Which is good because it associates the cost of providing Netflix with only those that use it. Today, that cost is borne partially by people that don’t use it.
I only have two providers if we ignore the 10 or so wireless and satellite providers. ISPs have high fixed costs and low marginal costs. There’s a huge incentive for them to attract new customers and keep the ones they have.
ISPs have never really sold user data or extracted payments from upstream providers. There’s no experience to go by.
You can understand my confusion… when most people complain about monopoly, it’s in regards to the lack of consumer choice, not to the % of market share or net profit of the companies in that industry. The two are mostly unrelated.
Why would the percentage of money kept as profit rather than reinvested (assuming that’s what those numbers are) be relevant? (Also, conspicuously missing from the list above is Amazon, which has a very different pattern from the other four tech companies listed.) Monopolies are simply a matter of how much choice a customer has. For one thing, ISPs are in a completely different business than the others; Google and Facebook make most of their money off ads, for example, which don’t require the physical infrastucture that Comcast and their ilk are presumably investing in. Besides, people actually like Google, Facebook, and Apple. (Microsoft, well…) People don’t use Comcast, for example, because they want to; they use it because their choices are severely limited.

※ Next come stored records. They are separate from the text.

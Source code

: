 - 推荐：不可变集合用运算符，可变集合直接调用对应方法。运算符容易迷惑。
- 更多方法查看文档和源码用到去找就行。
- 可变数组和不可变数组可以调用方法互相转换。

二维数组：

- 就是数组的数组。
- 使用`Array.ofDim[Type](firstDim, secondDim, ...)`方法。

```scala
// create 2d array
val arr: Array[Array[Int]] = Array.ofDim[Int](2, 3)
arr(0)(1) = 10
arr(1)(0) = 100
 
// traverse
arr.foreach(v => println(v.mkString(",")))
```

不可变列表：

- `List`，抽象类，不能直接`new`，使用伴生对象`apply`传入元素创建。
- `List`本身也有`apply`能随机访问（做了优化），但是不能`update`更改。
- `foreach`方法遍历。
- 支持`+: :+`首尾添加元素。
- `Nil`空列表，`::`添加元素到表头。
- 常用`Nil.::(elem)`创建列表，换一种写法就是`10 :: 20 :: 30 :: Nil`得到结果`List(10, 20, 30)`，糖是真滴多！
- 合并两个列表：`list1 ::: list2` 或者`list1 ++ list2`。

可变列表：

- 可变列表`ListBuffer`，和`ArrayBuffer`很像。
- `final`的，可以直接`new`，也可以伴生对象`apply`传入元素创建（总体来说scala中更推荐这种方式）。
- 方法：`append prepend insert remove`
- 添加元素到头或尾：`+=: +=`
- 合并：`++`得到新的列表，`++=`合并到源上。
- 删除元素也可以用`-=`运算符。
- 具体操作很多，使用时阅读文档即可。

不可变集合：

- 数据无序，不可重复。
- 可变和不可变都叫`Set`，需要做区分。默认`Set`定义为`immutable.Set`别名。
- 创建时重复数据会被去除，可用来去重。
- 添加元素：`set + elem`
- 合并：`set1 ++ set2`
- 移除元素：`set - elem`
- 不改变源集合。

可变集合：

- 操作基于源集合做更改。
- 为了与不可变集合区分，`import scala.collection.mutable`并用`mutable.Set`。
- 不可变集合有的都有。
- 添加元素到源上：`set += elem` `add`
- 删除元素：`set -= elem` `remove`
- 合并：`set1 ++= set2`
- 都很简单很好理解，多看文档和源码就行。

It’s not the money kept as a profit. It’s the difference between their revenue and expenditures for a year. It includes the amount spent as investment during the year.
The point is that ISPs are generally not exceptional profitable by any measure. If it was a monopolistic market, you would expect them to make lots of money. The fact that they don’t means that it isn’t.
ISPs allow you to access Netflix rather than provide Netflix.
The costs associated with providing access correspond to what’s necessary to provide a certain level of access—the more high-speed streamers, the greater the resources required.
People who use less internet buy less internet.
Well, duh. They operate in an environment heavily regulated to enforce competition, and surprise surprise, their profits look fairly competitive. What a crazy coincidence! It’s like the laws are doing their jobs. And the companies want to get rid of these laws? The world is just full of crazy coincidences, isn’t it?
Anyhow, regulation isn’t the only reason for this. Let’s try again to tease apart what you’re calling an ISP:
All of these are in multiple lines of business other than ISP. That includes pay-TV, VOIP, telecom carrier, local phone services, wireless phone service, news media networks, motion picture production, and even venture capital. Some of these verticals are highly regulated public utilities. So that’s one factor that keeps profits at competitive-looking levels.
The other factor is that companies that try to do so many things seldom end up doing any of them well. They persuade the public that they’re doing this for some vague “internal efficiencies”, but they usually end up trying to step on other companies access to the market, or by reducing the number of participants in the market. Such anti-competitive efforts often run afoul of regulators, so these huge merged companies are seldom as profitable as advertised.
So as you can see, the “low profit ISP” argument is false and dead-on-arrival. Try again.